PROVIDED ENTRIES
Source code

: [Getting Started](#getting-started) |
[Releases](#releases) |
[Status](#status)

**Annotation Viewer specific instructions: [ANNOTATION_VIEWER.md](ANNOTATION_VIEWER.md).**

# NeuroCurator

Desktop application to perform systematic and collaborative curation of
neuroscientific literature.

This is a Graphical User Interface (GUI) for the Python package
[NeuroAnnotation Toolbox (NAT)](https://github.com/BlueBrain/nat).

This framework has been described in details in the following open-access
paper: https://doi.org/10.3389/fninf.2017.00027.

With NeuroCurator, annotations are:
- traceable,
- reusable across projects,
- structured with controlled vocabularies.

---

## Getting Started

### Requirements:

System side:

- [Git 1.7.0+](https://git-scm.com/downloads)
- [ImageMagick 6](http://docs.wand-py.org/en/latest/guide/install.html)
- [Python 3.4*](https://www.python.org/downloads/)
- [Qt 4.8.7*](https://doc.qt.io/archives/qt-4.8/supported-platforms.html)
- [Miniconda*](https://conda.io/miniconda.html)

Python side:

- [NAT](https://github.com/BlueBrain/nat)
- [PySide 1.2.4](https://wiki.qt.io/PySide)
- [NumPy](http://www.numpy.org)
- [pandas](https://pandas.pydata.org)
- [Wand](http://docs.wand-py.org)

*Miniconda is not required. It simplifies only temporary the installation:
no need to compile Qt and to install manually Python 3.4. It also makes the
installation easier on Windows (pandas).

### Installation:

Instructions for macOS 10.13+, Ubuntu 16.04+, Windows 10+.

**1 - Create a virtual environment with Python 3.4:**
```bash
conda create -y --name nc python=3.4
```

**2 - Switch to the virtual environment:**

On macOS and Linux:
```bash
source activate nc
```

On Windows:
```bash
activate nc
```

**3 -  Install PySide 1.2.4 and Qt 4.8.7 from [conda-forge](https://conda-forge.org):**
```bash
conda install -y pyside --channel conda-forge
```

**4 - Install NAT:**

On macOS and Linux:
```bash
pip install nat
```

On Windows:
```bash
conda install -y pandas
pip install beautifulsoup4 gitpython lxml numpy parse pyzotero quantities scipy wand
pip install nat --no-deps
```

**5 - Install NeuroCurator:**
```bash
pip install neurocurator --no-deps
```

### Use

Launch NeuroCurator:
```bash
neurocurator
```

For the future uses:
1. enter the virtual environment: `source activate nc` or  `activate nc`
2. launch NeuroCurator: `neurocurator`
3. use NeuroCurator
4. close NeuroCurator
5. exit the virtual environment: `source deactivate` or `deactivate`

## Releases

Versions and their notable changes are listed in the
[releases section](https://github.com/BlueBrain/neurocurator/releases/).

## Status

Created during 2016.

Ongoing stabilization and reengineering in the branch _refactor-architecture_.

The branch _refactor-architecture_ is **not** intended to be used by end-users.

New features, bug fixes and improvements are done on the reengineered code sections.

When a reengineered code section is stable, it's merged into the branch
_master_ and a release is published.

WHAT IS EXPECTED
Write out the entire listing exactly.

FINISHED TASK
Source code

: [Getting Started](#getting-started) |
[Releases](#releases) |
[Status](#status)

**Annotation Viewer specific instructions: [ANNOTATION_VIEWER.md](ANNOTATION_VIEWER.md).**

# NeuroCurator

Desktop application to perform systematic and collaborative curation of
neuroscientific literature.

This is a Graphical User Interface (GUI) for the Python package
[NeuroAnnotation Toolbox (NAT)](https://github.com/BlueBrain/nat).

This framework has been described in details in the following open-access
paper: https://doi.org/10.3389/fninf.2017.00027.

With NeuroCurator, annotations are:
- traceable,
- reusable across projects,
- structured with controlled vocabularies.

---

## Getting Started

### Requirements:

System side:

- [Git 1.7.0+](https://git-scm.com/downloads)
- [ImageMagick 6](http://docs.wand-py.org/en/latest/guide/install.html)
- [Python 3.4*](https://www.python.org/downloads/)
- [Qt 4.8.7*](https://doc.qt.io/archives/qt-4.8/supported-platforms.html)
- [Miniconda*](https://conda.io/miniconda.html)

Python side:

- [NAT](https://github.com/BlueBrain/nat)
- [PySide 1.2.4](https://wiki.qt.io/PySide)
- [NumPy](http://www.numpy.org)
- [pandas](https://pandas.pydata.org)
- [Wand](http://docs.wand-py.org)

*Miniconda is not required. It simplifies only temporary the installation:
no need to compile Qt and to install manually Python 3.4. It also makes the
installation easier on Windows (pandas).

### Installation:

Instructions for macOS 10.13+, Ubuntu 16.04+, Windows 10+.

**1 - Create a virtual environment with Python 3.4:**
```bash
conda create -y --name nc python=3.4
```

**2 - Switch to the virtual environment:**

On macOS and Linux:
```bash
source activate nc
```

On Windows:
```bash
activate nc
```

**3 -  Install PySide 1.2.4 and Qt 4.8.7 from [conda-forge](https://conda-forge.org):**
```bash
conda install -y pyside --channel conda-forge
```

**4 - Install NAT:**

On macOS and Linux:
```bash
pip install nat
```

On Windows:
```bash
conda install -y pandas
pip install beautifulsoup4 gitpython lxml numpy parse pyzotero quantities scipy wand
pip install nat --no-deps
```

**5 - Install NeuroCurator:**
```bash
pip install neurocurator --no-deps
```

### Use

Launch NeuroCurator:
```bash
neurocurator
```

For the future uses:
1. enter the virtual environment: `source activate nc` or  `activate nc`
2. launch NeuroCurator: `neurocurator`
3. use NeuroCurator
4. close NeuroCurator
5. exit the virtual environment: `source deactivate` or `deactivate`

## Releases

Versions and their notable changes are listed in the
[releases section](https://github.com/BlueBrain/neurocurator/releases/).

## Status

Created during 2016.

Ongoing stabilization and reengineering in the branch _refactor-architecture_.

The branch _refactor-architecture_ is **not** intended to be used by end-users.

New features, bug fixes and improvements are done on the reengineered code sections.

When a reengineered code section is stable, it's merged into the branch
_master_ and a release is published.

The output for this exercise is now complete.